D’où vient l’expression « for intérieur », et que veut-elle dire ?
Français•D’où vient l’expression « for intérieur » ? Ce terme a une longue histoire… Et une orthographe bien particulièreFrédéric Henry pour 20 Minutes
L'essentiel
- «For intérieur » est une expression qui vient du latin.
- Elle a d’abord eu un sens religieux.
- Elle désigne aujourd’hui les pensées intimes.
«En son for intérieur » est une expression que tout le monde connaît. Elle est pourtant troublante, puisqu’on y trouve le mot « for », qui n’existe nulle part ailleurs dans la langue française. Pour y voir plus clair, étudions l’étymologie et le sens de cette expression mystérieuse.
Des racines romaines
Cela ne vous surprendra probablement pas : comme bien d’autres mots français, « for » vient du latin. Il est dérivé du mot « forum », lui-même issu de « foris ». Cette évolution est étonnante, puisque « foris » signifiait « dehors » ou « porte ». Le for intérieur serait-il l’extérieur intérieur ? Non, mais presque. Dans la Rome antique, le « forum » était la place du marché et, plus spécifiquement, le lieu où se tenaient les débats publics et relatifs au commerce et à la justice. Le forum était, en quelque sorte, l’ancêtre du tribunal moderne.

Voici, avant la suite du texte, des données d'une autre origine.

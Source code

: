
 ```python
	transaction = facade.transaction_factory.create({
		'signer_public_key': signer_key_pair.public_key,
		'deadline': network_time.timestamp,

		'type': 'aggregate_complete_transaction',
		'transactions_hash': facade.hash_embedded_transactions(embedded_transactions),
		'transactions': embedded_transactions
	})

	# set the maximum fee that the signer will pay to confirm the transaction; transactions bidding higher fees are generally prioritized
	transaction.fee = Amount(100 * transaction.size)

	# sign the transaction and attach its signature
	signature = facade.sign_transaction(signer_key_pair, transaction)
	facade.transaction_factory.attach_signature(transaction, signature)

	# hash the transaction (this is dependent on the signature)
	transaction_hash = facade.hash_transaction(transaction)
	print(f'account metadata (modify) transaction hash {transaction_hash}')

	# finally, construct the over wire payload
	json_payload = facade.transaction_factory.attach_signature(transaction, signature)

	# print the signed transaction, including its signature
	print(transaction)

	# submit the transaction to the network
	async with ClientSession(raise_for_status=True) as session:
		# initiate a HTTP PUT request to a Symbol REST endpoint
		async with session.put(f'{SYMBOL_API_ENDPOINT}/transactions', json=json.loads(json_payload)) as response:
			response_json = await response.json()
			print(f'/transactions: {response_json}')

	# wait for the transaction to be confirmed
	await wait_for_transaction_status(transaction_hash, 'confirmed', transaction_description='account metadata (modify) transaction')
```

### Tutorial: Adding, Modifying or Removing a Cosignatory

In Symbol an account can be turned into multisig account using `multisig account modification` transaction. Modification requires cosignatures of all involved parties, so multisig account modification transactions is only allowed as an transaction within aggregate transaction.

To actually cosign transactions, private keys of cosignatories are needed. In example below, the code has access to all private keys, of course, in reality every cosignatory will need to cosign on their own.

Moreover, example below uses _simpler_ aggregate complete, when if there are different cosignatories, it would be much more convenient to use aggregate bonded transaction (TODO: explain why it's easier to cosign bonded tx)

De la justice à la conscience
Bien plus tard, au XVIIe siècle, l’Église catholique a repris le terme à son compte : « for » désignait la juridiction ecclésiastique. Et comme il s’agissait de garantir la pureté des âmes, chacun était incité à examiner sa conscience avant de la soumettre au jugement des prêtres. C’est ainsi que l’expression « for intérieur » est apparue : elle évoque le tribunal interne à chacun, le lieu métaphorique où l’on débat avec soi-même de la moralité de ses propres pensées. Par opposition, on a jadis parlé de « for extérieur » à propos de la justice civile, mais ce terme n’a pas survécu.
Le sens moderne du terme
De manière amusante, le mot a donc, peu à peu, glissé de la place publique vers les tréfonds de l’esprit. Aujourd’hui, la dimension religieuse s’est effacée au profit d’une dimension psychologique. On parle souvent de « for intérieur » pour désigner une conviction intime ou une pensée tenue secrète. Le terme est d’ailleurs interchangeable avec « au fond de soi » ou « au fond de son cœur » :
- En mon for intérieur, j’étais convaincu de l’innocence du suspect ;
- En son for intérieur, elle détestait son patron.
Attention à l’orthographe
Peut-être avez-vous déjà lu, sur un forum de discussion, quelqu’un évoquer son « fort intérieur ». Cette graphie est tentante : après tout, c’est à l’abri des murailles de notre fort intérieur que nous débattons avec nous-mêmes. Pourtant, cet usage est totalement fautif : la seule orthographe admise est « for », sans « t ». Et si vous en doutez, sondez votre conscience : en votre for intérieur, vous savez que c’est vrai.